Lanthanide luminescent complexes are fascinating materials and they have received much attention due to their exhibiting the excellent property of emitting particularly efficient strong narrow-width spectra in the visible light region^1,2 with potential applications in probes for DNA,³ molecular devices,⁴ lasers,⁵ optical storage, sensors^6,7 etc.
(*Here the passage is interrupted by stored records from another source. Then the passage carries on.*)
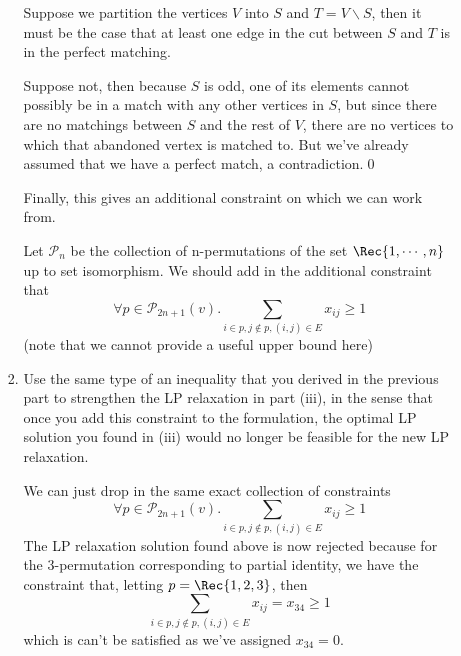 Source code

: \documentclass[12pt,a4paper,svgnames]{article}
\begin{document}
\begin{enumerate}[label=\textbf{Exercise \arabic*\ }]
\begin{enumerate}
\begin{enumerate}
\vspace{4mm}
Suppose we partition the vertices $V$ into $S$ and $T = V\backslash S$, then it must be the case that at least one edge in the cut between $S$ and $T$ is in the perfect matching.

Suppose not, then because $S$ is odd, one of its elements cannot possibly be in a match with any other vertices in $S$, but since there are no matchings between $S$ and the rest of $V$, there are no vertices to which that abandoned vertex is matched to. But we've already assumed that we have a perfect match, a contradiction.\hfill\qed

Finally, this gives an additional constraint on which we can work from.

Let $\mathcal{P}_n$ be the collection of n-permutations of the set $\Rec{1,\cdots,n}$ up to set isomorphism. We should add in the additional constraint that
$$
\forall p \in \mathcal{P}_{2n+1}(v). \sum_{i \in p, j \notin p, (i,j) \in E} x_{ij} \ge 1
$$
(note that we cannot provide a useful upper bound here)

\item Use the same type of an inequality that you derived in the previous part to strengthen
the LP relaxation in part (iii), in the sense that once you add this constraint to the formulation, the optimal LP solution you found in (iii) would no longer be feasible for the new LP
relaxation.

\vspace{4mm}
We can just drop in the same exact collection of constraints
$$
\forall p \in \mathcal{P}_{2n+1}(v). \sum_{i \in p, j \notin p,(i,j) \in E} x_{ij} \ge 1
$$
The LP relaxation solution found above is now rejected because for the 3-permutation corresponding to partial identity, we have the constraint that, letting $p = \Rec{1,2,3}$, then
$$
\sum_{i \in p, j \notin p, (i,j) \in E} x_{ij} = x_{34} \ge 1
$$
which is can't be satisfied as we've assigned $x_{34} = 0$.
\end{enumerate}
\end{enumerate}

\end{enumerate}
\end{document}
However, the low thermal stability, high phase inversion temperature and low mechanical strength are major defects which hamper their practical applications.^8,9 In order to overcome these shortcomings, some researches have been committed to solve these problems by combining lanthanide complexes with inert matrices, for instance, liquid crystal (LC) materials,^10–12 polymers,^13,14 organic–inorganic hybrid materials¹⁵ or sol–gel glasses.^16,17 In principle, chiral liquid crystalline oligomers seem to be promising due to their excellent thermal performances, good processabilities, unique optical properties such as selective reflection of light, circular dichroism, thermochromism^18–21 and their potential applications in full-color liquid crystal displays, anisotropic light emitters, nonlinear optical materials, lasers,^22–26 etc. Chiral liquid crystalline oligomers with luminescence properties are fascinating materials. For one thing, the stable silicone backbones strengthen the thermal stabilities of photoluminescent chiral liquid crystalline oligomers and broaden the working temperatures; furthermore, the ordered helical structures of chiral liquid crystalline oligomers improve the uniform distribution of lanthanide ions, which increases the luminous efficiency of such ions. It is possible that luminescent chiral liquid crystalline materials will lead to new technical applications in many fields such as optics, mechanics, electronics, displays and so forth. However, luminescent lanthanide-containing chiral liquid crystalline oligomers (Ln-LCOs) have been described rarely so far. As a consequence, designing and synthesizing multifarious lanthanide-containing liquid crystalline oligomers have extremely great realistic significances.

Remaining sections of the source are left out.